TASK DETAILS –
Transcribe all of the data verbatim, please, and leave out its pictures.
[[ DATA FOR ANALYSIS open ]]
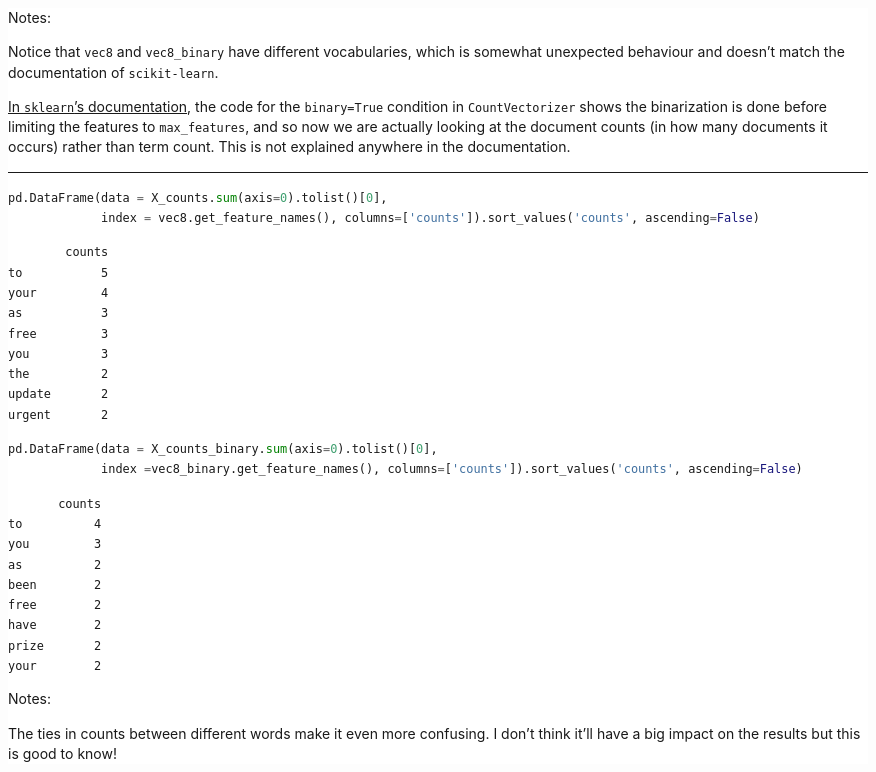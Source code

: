 Notes:

Notice that `vec8` and `vec8_binary` have different vocabularies, which
is somewhat unexpected behaviour and doesn’t match the documentation of
`scikit-learn`.

<a href="https://github.com/scikit-learn/scikit-learn/blob/master/sklearn/feature_extraction/text.py#L1206-L1225" target="_blank">In
`sklearn`’s documentation</a>, the code for the `binary=True` condition
in `CountVectorizer` shows the binarization is done before limiting the
features to `max_features`, and so now we are actually looking at the
document counts (in how many documents it occurs) rather than term
count. This is not explained anywhere in the documentation.

---

``` python
pd.DataFrame(data = X_counts.sum(axis=0).tolist()[0], 
             index = vec8.get_feature_names(), columns=['counts']).sort_values('counts', ascending=False)
```

```out
        counts
to           5
your         4
as           3
free         3
you          3
the          2
update       2
urgent       2
```

``` python
pd.DataFrame(data = X_counts_binary.sum(axis=0).tolist()[0], 
             index =vec8_binary.get_feature_names(), columns=['counts']).sort_values('counts', ascending=False)
```

```out
       counts
to          4
you         3
as          2
been        2
free        2
have        2
prize       2
your        2
```

Notes:

The ties in counts between different words make it even more confusing.
I don’t think it’ll have a big impact on the results but this is good to
know\!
[[ DATA FOR ANALYSIS closed ]]
TASK SOLUTION –
Source code

: Notes:

Notice that `vec8` and `vec8_binary` have different vocabularies, which
is somewhat unexpected behaviour and doesn’t match the documentation of
`scikit-learn`.

<a href="https://github.com/scikit-learn/scikit-learn/blob/master/sklearn/feature_extraction/text.py#L1206-L1225" target="_blank">In
`sklearn`’s documentation</a>, the code for the `binary=True` condition
in `CountVectorizer` shows the binarization is done before limiting the
features to `max_features`, and so now we are actually looking at the
document counts (in how many documents it occurs) rather than term
count. This is not explained anywhere in the documentation.

---

``` python
pd.DataFrame(data = X_counts.sum(axis=0).tolist()[0], 
             index = vec8.get_feature_names(), columns=['counts']).sort_values('counts', ascending=False)
```

```out
        counts
to           5
your         4
as           3
free         3
you          3
the          2
update       2
urgent       2
```

``` python
pd.DataFrame(data = X_counts_binary.sum(axis=0).tolist()[0], 
             index =vec8_binary.get_feature_names(), columns=['counts']).sort_values('counts', ascending=False)
```

```out
       counts
to          4
you         3
as          2
been        2
free        2
have        2
prize       2
your        2
```

Notes:

The ties in counts between different words make it even more confusing.
I don’t think it’ll have a big impact on the results but this is good to
know\!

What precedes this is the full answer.